*** AVAILABLE DATA ***

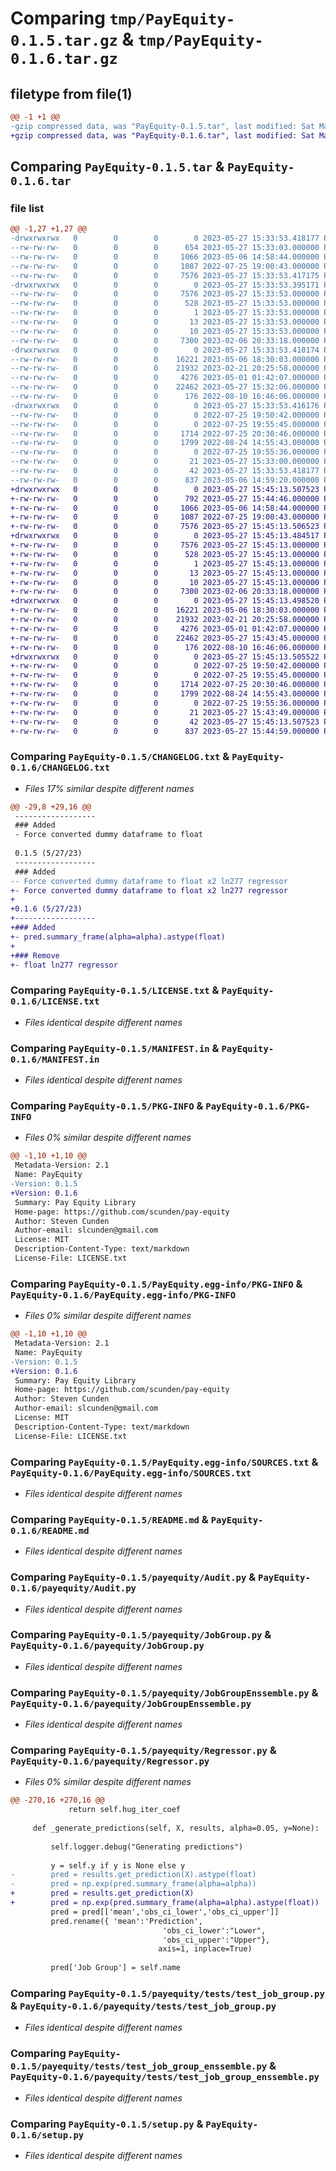 # Comparing `tmp/PayEquity-0.1.5.tar.gz` & `tmp/PayEquity-0.1.6.tar.gz`

## filetype from file(1)

```diff
@@ -1 +1 @@
-gzip compressed data, was "PayEquity-0.1.5.tar", last modified: Sat May 27 15:33:53 2023, max compression
+gzip compressed data, was "PayEquity-0.1.6.tar", last modified: Sat May 27 15:45:13 2023, max compression
```

## Comparing `PayEquity-0.1.5.tar` & `PayEquity-0.1.6.tar`

### file list

```diff
@@ -1,27 +1,27 @@
-drwxrwxrwx   0        0        0        0 2023-05-27 15:33:53.418177 PayEquity-0.1.5/
--rw-rw-rw-   0        0        0      654 2023-05-27 15:33:03.000000 PayEquity-0.1.5/CHANGELOG.txt
--rw-rw-rw-   0        0        0     1066 2023-05-06 14:58:44.000000 PayEquity-0.1.5/LICENSE.txt
--rw-rw-rw-   0        0        0     1087 2022-07-25 19:00:43.000000 PayEquity-0.1.5/MANIFEST.in
--rw-rw-rw-   0        0        0     7576 2023-05-27 15:33:53.417175 PayEquity-0.1.5/PKG-INFO
-drwxrwxrwx   0        0        0        0 2023-05-27 15:33:53.395171 PayEquity-0.1.5/PayEquity.egg-info/
--rw-rw-rw-   0        0        0     7576 2023-05-27 15:33:53.000000 PayEquity-0.1.5/PayEquity.egg-info/PKG-INFO
--rw-rw-rw-   0        0        0      528 2023-05-27 15:33:53.000000 PayEquity-0.1.5/PayEquity.egg-info/SOURCES.txt
--rw-rw-rw-   0        0        0        1 2023-05-27 15:33:53.000000 PayEquity-0.1.5/PayEquity.egg-info/dependency_links.txt
--rw-rw-rw-   0        0        0       13 2023-05-27 15:33:53.000000 PayEquity-0.1.5/PayEquity.egg-info/requires.txt
--rw-rw-rw-   0        0        0       10 2023-05-27 15:33:53.000000 PayEquity-0.1.5/PayEquity.egg-info/top_level.txt
--rw-rw-rw-   0        0        0     7300 2023-02-06 20:33:18.000000 PayEquity-0.1.5/README.md
-drwxrwxrwx   0        0        0        0 2023-05-27 15:33:53.410174 PayEquity-0.1.5/payequity/
--rw-rw-rw-   0        0        0    16221 2023-05-06 18:30:03.000000 PayEquity-0.1.5/payequity/Audit.py
--rw-rw-rw-   0        0        0    21932 2023-02-21 20:25:58.000000 PayEquity-0.1.5/payequity/JobGroup.py
--rw-rw-rw-   0        0        0     4276 2023-05-01 01:42:07.000000 PayEquity-0.1.5/payequity/JobGroupEnssemble.py
--rw-rw-rw-   0        0        0    22462 2023-05-27 15:32:06.000000 PayEquity-0.1.5/payequity/Regressor.py
--rw-rw-rw-   0        0        0      176 2022-08-10 16:46:06.000000 PayEquity-0.1.5/payequity/__init__.py
-drwxrwxrwx   0        0        0        0 2023-05-27 15:33:53.416176 PayEquity-0.1.5/payequity/tests/
--rw-rw-rw-   0        0        0        0 2022-07-25 19:50:42.000000 PayEquity-0.1.5/payequity/tests/__init__.py
--rw-rw-rw-   0        0        0        0 2022-07-25 19:55:45.000000 PayEquity-0.1.5/payequity/tests/test_audit.py
--rw-rw-rw-   0        0        0     1714 2022-07-25 20:30:46.000000 PayEquity-0.1.5/payequity/tests/test_job_group.py
--rw-rw-rw-   0        0        0     1799 2022-08-24 14:55:43.000000 PayEquity-0.1.5/payequity/tests/test_job_group_enssemble.py
--rw-rw-rw-   0        0        0        0 2022-07-25 19:55:36.000000 PayEquity-0.1.5/payequity/tests/test_regressor.py
--rw-rw-rw-   0        0        0       21 2023-05-27 15:33:00.000000 PayEquity-0.1.5/payequity/version.py
--rw-rw-rw-   0        0        0       42 2023-05-27 15:33:53.418177 PayEquity-0.1.5/setup.cfg
--rw-rw-rw-   0        0        0      837 2023-05-06 14:59:20.000000 PayEquity-0.1.5/setup.py
+drwxrwxrwx   0        0        0        0 2023-05-27 15:45:13.507523 PayEquity-0.1.6/
+-rw-rw-rw-   0        0        0      792 2023-05-27 15:44:46.000000 PayEquity-0.1.6/CHANGELOG.txt
+-rw-rw-rw-   0        0        0     1066 2023-05-06 14:58:44.000000 PayEquity-0.1.6/LICENSE.txt
+-rw-rw-rw-   0        0        0     1087 2022-07-25 19:00:43.000000 PayEquity-0.1.6/MANIFEST.in
+-rw-rw-rw-   0        0        0     7576 2023-05-27 15:45:13.506523 PayEquity-0.1.6/PKG-INFO
+drwxrwxrwx   0        0        0        0 2023-05-27 15:45:13.484517 PayEquity-0.1.6/PayEquity.egg-info/
+-rw-rw-rw-   0        0        0     7576 2023-05-27 15:45:13.000000 PayEquity-0.1.6/PayEquity.egg-info/PKG-INFO
+-rw-rw-rw-   0        0        0      528 2023-05-27 15:45:13.000000 PayEquity-0.1.6/PayEquity.egg-info/SOURCES.txt
+-rw-rw-rw-   0        0        0        1 2023-05-27 15:45:13.000000 PayEquity-0.1.6/PayEquity.egg-info/dependency_links.txt
+-rw-rw-rw-   0        0        0       13 2023-05-27 15:45:13.000000 PayEquity-0.1.6/PayEquity.egg-info/requires.txt
+-rw-rw-rw-   0        0        0       10 2023-05-27 15:45:13.000000 PayEquity-0.1.6/PayEquity.egg-info/top_level.txt
+-rw-rw-rw-   0        0        0     7300 2023-02-06 20:33:18.000000 PayEquity-0.1.6/README.md
+drwxrwxrwx   0        0        0        0 2023-05-27 15:45:13.498520 PayEquity-0.1.6/payequity/
+-rw-rw-rw-   0        0        0    16221 2023-05-06 18:30:03.000000 PayEquity-0.1.6/payequity/Audit.py
+-rw-rw-rw-   0        0        0    21932 2023-02-21 20:25:58.000000 PayEquity-0.1.6/payequity/JobGroup.py
+-rw-rw-rw-   0        0        0     4276 2023-05-01 01:42:07.000000 PayEquity-0.1.6/payequity/JobGroupEnssemble.py
+-rw-rw-rw-   0        0        0    22462 2023-05-27 15:43:45.000000 PayEquity-0.1.6/payequity/Regressor.py
+-rw-rw-rw-   0        0        0      176 2022-08-10 16:46:06.000000 PayEquity-0.1.6/payequity/__init__.py
+drwxrwxrwx   0        0        0        0 2023-05-27 15:45:13.505522 PayEquity-0.1.6/payequity/tests/
+-rw-rw-rw-   0        0        0        0 2022-07-25 19:50:42.000000 PayEquity-0.1.6/payequity/tests/__init__.py
+-rw-rw-rw-   0        0        0        0 2022-07-25 19:55:45.000000 PayEquity-0.1.6/payequity/tests/test_audit.py
+-rw-rw-rw-   0        0        0     1714 2022-07-25 20:30:46.000000 PayEquity-0.1.6/payequity/tests/test_job_group.py
+-rw-rw-rw-   0        0        0     1799 2022-08-24 14:55:43.000000 PayEquity-0.1.6/payequity/tests/test_job_group_enssemble.py
+-rw-rw-rw-   0        0        0        0 2022-07-25 19:55:36.000000 PayEquity-0.1.6/payequity/tests/test_regressor.py
+-rw-rw-rw-   0        0        0       21 2023-05-27 15:43:49.000000 PayEquity-0.1.6/payequity/version.py
+-rw-rw-rw-   0        0        0       42 2023-05-27 15:45:13.507523 PayEquity-0.1.6/setup.cfg
+-rw-rw-rw-   0        0        0      837 2023-05-27 15:44:59.000000 PayEquity-0.1.6/setup.py
```

### Comparing `PayEquity-0.1.5/CHANGELOG.txt` & `PayEquity-0.1.6/CHANGELOG.txt`

 * *Files 17% similar despite different names*

```diff
@@ -29,8 +29,16 @@
 ------------------
 ### Added
 - Force converted dummy dataframe to float
 
 0.1.5 (5/27/23)
 ------------------
 ### Added
-- Force converted dummy dataframe to float x2 ln277 regressor
+- Force converted dummy dataframe to float x2 ln277 regressor
+
+0.1.6 (5/27/23)
+------------------
+### Added
+- pred.summary_frame(alpha=alpha).astype(float)
+
+### Remove
+- float ln277 regressor
```

### Comparing `PayEquity-0.1.5/LICENSE.txt` & `PayEquity-0.1.6/LICENSE.txt`

 * *Files identical despite different names*

### Comparing `PayEquity-0.1.5/MANIFEST.in` & `PayEquity-0.1.6/MANIFEST.in`

 * *Files identical despite different names*

### Comparing `PayEquity-0.1.5/PKG-INFO` & `PayEquity-0.1.6/PKG-INFO`

 * *Files 0% similar despite different names*

```diff
@@ -1,10 +1,10 @@
 Metadata-Version: 2.1
 Name: PayEquity
-Version: 0.1.5
+Version: 0.1.6
 Summary: Pay Equity Library
 Home-page: https://github.com/scunden/pay-equity
 Author: Steven Cunden
 Author-email: slcunden@gmail.com
 License: MIT
 Description-Content-Type: text/markdown
 License-File: LICENSE.txt
```

### Comparing `PayEquity-0.1.5/PayEquity.egg-info/PKG-INFO` & `PayEquity-0.1.6/PayEquity.egg-info/PKG-INFO`

 * *Files 0% similar despite different names*

```diff
@@ -1,10 +1,10 @@
 Metadata-Version: 2.1
 Name: PayEquity
-Version: 0.1.5
+Version: 0.1.6
 Summary: Pay Equity Library
 Home-page: https://github.com/scunden/pay-equity
 Author: Steven Cunden
 Author-email: slcunden@gmail.com
 License: MIT
 Description-Content-Type: text/markdown
 License-File: LICENSE.txt
```

### Comparing `PayEquity-0.1.5/PayEquity.egg-info/SOURCES.txt` & `PayEquity-0.1.6/PayEquity.egg-info/SOURCES.txt`

 * *Files identical despite different names*

### Comparing `PayEquity-0.1.5/README.md` & `PayEquity-0.1.6/README.md`

 * *Files identical despite different names*

### Comparing `PayEquity-0.1.5/payequity/Audit.py` & `PayEquity-0.1.6/payequity/Audit.py`

 * *Files identical despite different names*

### Comparing `PayEquity-0.1.5/payequity/JobGroup.py` & `PayEquity-0.1.6/payequity/JobGroup.py`

 * *Files identical despite different names*

### Comparing `PayEquity-0.1.5/payequity/JobGroupEnssemble.py` & `PayEquity-0.1.6/payequity/JobGroupEnssemble.py`

 * *Files identical despite different names*

### Comparing `PayEquity-0.1.5/payequity/Regressor.py` & `PayEquity-0.1.6/payequity/Regressor.py`

 * *Files 0% similar despite different names*

```diff
@@ -270,16 +270,16 @@
             return self.hug_iter_coef
 
     def _generate_predictions(self, X, results, alpha=0.05, y=None):
         
         self.logger.debug("Generating predictions")
 
         y = self.y if y is None else y
-        pred = results.get_prediction(X).astype(float)
-        pred = np.exp(pred.summary_frame(alpha=alpha))
+        pred = results.get_prediction(X)
+        pred = np.exp(pred.summary_frame(alpha=alpha).astype(float))
         pred = pred[['mean','obs_ci_lower','obs_ci_upper']]
         pred.rename({ 'mean':'Prediction',
                                  'obs_ci_lower':"Lower",
                                  'obs_ci_upper':"Upper"}, 
                                 axis=1, inplace=True)
 
         pred['Job Group'] = self.name
```

### Comparing `PayEquity-0.1.5/payequity/tests/test_job_group.py` & `PayEquity-0.1.6/payequity/tests/test_job_group.py`

 * *Files identical despite different names*

### Comparing `PayEquity-0.1.5/payequity/tests/test_job_group_enssemble.py` & `PayEquity-0.1.6/payequity/tests/test_job_group_enssemble.py`

 * *Files identical despite different names*

### Comparing `PayEquity-0.1.5/setup.py` & `PayEquity-0.1.6/setup.py`

 * *Files identical despite different names*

*** End of AVAILABLE DATA ***

Every line that holds the word "gzip" should be copied from the listing.

-gzip compressed data, was "PayEquity-0.1.5.tar", last modified: Sat May 27 15:33:53 2023, max compression
+gzip compressed data, was "PayEquity-0.1.6.tar", last modified: Sat May 27 15:45:13 2023, max compression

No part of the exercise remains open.